Stored data entries:
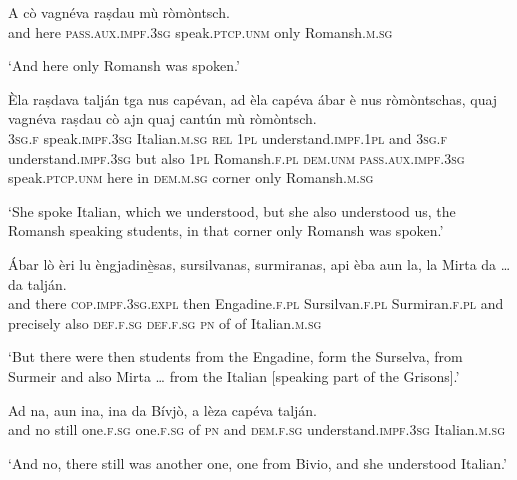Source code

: \begin{linenumbers}
\gll    A cò vagnéva raṣdau mù ròmòntsch.\\
and here \textsc{pass.aux.impf.3sg} speak.\textsc{ptcp.unm} only Romansh.\textsc{m.sg}\\
\end{linenumbers}
\medskip
\glt `And here only Romansh was spoken.'
\medskip

\begin{linenumbers}
\gll    Èla raṣdava talján tga nus capévan, ad èla capéva ábar è nus ròmòntschas, quaj vagnéva raṣdau cò ajn quaj cantún mù ròmòntsch.\\
 \textsc{3sg.f} speak.\textsc{impf.3sg} Italian.\textsc{m.sg} \textsc{rel} \textsc{1pl} understand.\textsc{impf.1pl} and \textsc{3sg.f} understand.\textsc{impf.3sg} but also \textsc{1pl} Romansh.\textsc{f.pl} \textsc{dem.unm} \textsc{pass.aux.impf.3sg} speak.\textsc{ptcp.unm} here in  \textsc{dem.m.sg} corner only Romansh.\textsc{m.sg}\\
\end{linenumbers}
\medskip
\glt `She spoke Italian, which we understood, but she also understood us, the Romansh speaking students, in that corner only Romansh was spoken.'
\medskip

\begin{linenumbers}
\gll    Ábar lò èri lu  èngjadinè̱sas, sursilvanas, surmiranas, api èba aun la, la Mirta da … da talján.\\
and there \textsc{cop.impf.3sg.expl} then Engadine.\textsc{f.pl} Sursilvan.\textsc{f.pl} Surmiran.\textsc{f.pl} and precisely also \textsc{def.f.sg} \textsc{def.f.sg} \textsc{pn} of {} of Italian.\textsc{m.sg}\\
\end{linenumbers}
\medskip
\glt `But there were then students from the Engadine, form the Surselva, from Surmeir and also Mirta … from the Italian [speaking part of the Grisons].'
\medskip

\begin{linenumbers}
\gll    Ad na, aun ina, ina da Bívjò, a lèza capéva talján.\\
and no still one.\textsc{f.sg} one.\textsc{f.sg} of \textsc{pn} and \textsc{dem.f.sg} understand.\textsc{impf.3sg} Italian.\textsc{m.sg}\\
\end{linenumbers}
\medskip
\glt `And no, there still was another one, one from Bivio, and she understood Italian.'
\medskip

WHAT IS NEEDED:
Only one stretch of the records above is wanted: the lines between the one holding "cantún mù ròmòntsch.\\" and the one holding "and precisely also", inclusive, reproduced exactly.

RESPONSE FOR THIS EXERCISE:
\gll    Èla raṣdava talján tga nus capévan, ad èla capéva ábar è nus ròmòntschas, quaj vagnéva raṣdau cò ajn quaj cantún mù ròmòntsch.\\
 \textsc{3sg.f} speak.\textsc{impf.3sg} Italian.\textsc{m.sg} \textsc{rel} \textsc{1pl} understand.\textsc{impf.1pl} and \textsc{3sg.f} understand.\textsc{impf.3sg} but also \textsc{1pl} Romansh.\textsc{f.pl} \textsc{dem.unm} \textsc{pass.aux.impf.3sg} speak.\textsc{ptcp.unm} here in  \textsc{dem.m.sg} corner only Romansh.\textsc{m.sg}\\
\end{linenumbers}
\medskip
\glt `She spoke Italian, which we understood, but she also understood us, the Romansh speaking students, in that corner only Romansh was spoken.'
\medskip

\begin{linenumbers}
\gll    Ábar lò èri lu  èngjadinè̱sas, sursilvanas, surmiranas, api èba aun la, la Mirta da … da talján.\\
and there \textsc{cop.impf.3sg.expl} then Engadine.\textsc{f.pl} Sursilvan.\textsc{f.pl} Surmiran.\textsc{f.pl} and precisely also \textsc{def.f.sg} \textsc{def.f.sg} \textsc{pn} of {} of Italian.\textsc{m.sg}\\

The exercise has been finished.